住宅取得等資金の贈与の非課税特例とは――親・祖父母からの住宅資金援助を非課税に
住宅取得等資金の贈与の非課税特例とは、父母や祖父母などの直系尊属から、自分が住むための住宅の新築・取得・増改築等のための資金の贈与を受けた場合に、一定額までを贈与税の課税価格に算入しない(非課税とする)という制度です。根拠となる法律は租税特別措置法第70条の2で、国税庁のタックスアンサーNo.4508「直系尊属から住宅取得等資金の贈与を受けた場合の非課税」で案内されています。
そもそも、個人から現金や預金をもらうと、原則として贈与税がかかります。1年間にもらった財産の合計から基礎控除110万円を差し引いた残りに対して課税されるのが基本です。しかし、住宅取得等資金についてこの特例を使うと、その基礎控除とは別枠で、大きな金額まで非課税にできるのです。
→ 省エネ等住宅なら1,000万円まで非課税
住宅を持つには大きな資金が必要です。若い世代が親や祖父母の世代から住宅資金の援助を受けやすくすることで、住宅取得を後押しし、あわせて高齢世代から現役世代への資産移転を促す――そうした政策的な目的から設けられている特例です。

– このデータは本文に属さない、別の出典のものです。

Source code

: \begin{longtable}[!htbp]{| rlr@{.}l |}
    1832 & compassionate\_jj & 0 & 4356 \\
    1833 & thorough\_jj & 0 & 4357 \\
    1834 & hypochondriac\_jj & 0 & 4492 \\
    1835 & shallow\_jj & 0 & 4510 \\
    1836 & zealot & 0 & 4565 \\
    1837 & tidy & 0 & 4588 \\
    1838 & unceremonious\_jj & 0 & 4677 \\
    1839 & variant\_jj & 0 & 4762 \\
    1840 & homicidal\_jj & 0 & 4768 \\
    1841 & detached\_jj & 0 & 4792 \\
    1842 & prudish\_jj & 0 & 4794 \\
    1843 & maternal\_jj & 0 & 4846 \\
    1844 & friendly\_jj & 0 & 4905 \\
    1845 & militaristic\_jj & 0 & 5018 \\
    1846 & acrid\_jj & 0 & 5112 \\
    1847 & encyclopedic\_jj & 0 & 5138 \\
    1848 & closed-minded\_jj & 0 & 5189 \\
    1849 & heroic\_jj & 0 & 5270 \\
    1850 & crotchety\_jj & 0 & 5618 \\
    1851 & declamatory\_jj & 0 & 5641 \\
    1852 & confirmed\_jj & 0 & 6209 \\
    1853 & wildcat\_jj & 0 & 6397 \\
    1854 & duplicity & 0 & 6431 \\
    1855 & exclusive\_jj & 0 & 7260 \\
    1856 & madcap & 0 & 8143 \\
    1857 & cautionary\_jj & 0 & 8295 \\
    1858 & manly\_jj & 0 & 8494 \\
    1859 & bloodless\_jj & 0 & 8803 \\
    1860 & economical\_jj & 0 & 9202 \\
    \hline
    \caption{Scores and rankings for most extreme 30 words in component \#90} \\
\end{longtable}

いくらまで非課税か――省エネ等住宅1,000万円・それ以外500万円
この特例の非課税限度額は、取得する住宅が「省エネ等住宅」かどうかで二段階に分かれています。
| 住宅の区分 | 非課税限度額 |
|---|---|
| 省エネ等住宅 | 1,000万円 |
| 省エネ等住宅以外の住宅 | 500万円 |
「省エネ等住宅」とは、省エネルギー性・耐震性・バリアフリー性のいずれかについて一定の基準を満たす住宅をいい、断熱等性能等級や耐震等級などの基準に適合していることを証明する書類(住宅性能証明書や建設住宅性能評価書の写しなど)を申告書に添付することで、この区分の適用を受けられます。基準の詳細や必要書類は制度改正で変わり得ますので、実際の適用にあたっては国税庁の最新情報や、住宅の売主・施工会社にご確認ください。
いつまでの贈与が対象か――令和8年12月31日まで
この特例は期間限定の措置で、これまでも何度か延長・見直しが行われてきました。2026年(令和8年)7月現在の適用期限は、令和8年(2026年)12月31日までの贈与です。
令和6年1月1日 〜 令和8年12月31日 の贈与
注意したいのは、「贈与を受けた年」だけでなく、その資金で住宅を取得し、実際に居住する時期にも要件があることです。原則として、贈与を受けた年の翌年3月15日までに、その資金の全額を住宅の新築・取得・増改築等に充て、同日までにその住宅に居住するか、または遅滞なく居住することが確実であると見込まれることが必要です。「もらったお金をしばらく寝かせておく」といった使い方では要件を満たさないおそれがあります。
誰が誰に贈与できるか――贈与者・受贈者の要件
この特例は、誰から誰への贈与でも使えるわけではありません。贈与する側(贈与者)と、もらう側(受贈者)の双方に要件があります。
贈与者――父母・祖父母などの「直系尊属」
贈与できるのは、受贈者から見て直系尊属にあたる人、つまり父母・祖父母・曽祖父母などです。ここで大切なのは、配偶者の父母(義父母)は直系尊属にあたらないという点です。たとえば夫が妻の実家(義父母)から住宅資金をもらっても、この特例は使えません。ただし、養子縁組をしている養親は直系尊属に含まれます。
受贈者――主な要件
もらう側には、次のような要件があります(主なもの)。
| 項目 | 要件 |
|---|---|
| 贈与者との関係 | 贈与者の直系卑属(子・孫など)であること |
| 年齢 | 贈与を受けた年の1月1日において18歳以上であること |
| 所得 | 贈与を受けた年の合計所得金額が2,000万円以下であること (取得する住宅の床面積が40㎡以上50㎡未満の場合は1,000万円以下) |
| 居住 | 贈与の翌年3月15日までにその家屋に居住するか、遅滞なく居住することが確実と見込まれること |
このほかにも、過去に一定の住宅資金非課税の適用を受けていないことや、原則として配偶者・親族など特別の関係がある人から住宅を取得したものでないことなど、いくつかの細かな要件があります。ご自身が要件に当てはまるかは、必ず国税庁のタックスアンサーや税理士でご確認ください。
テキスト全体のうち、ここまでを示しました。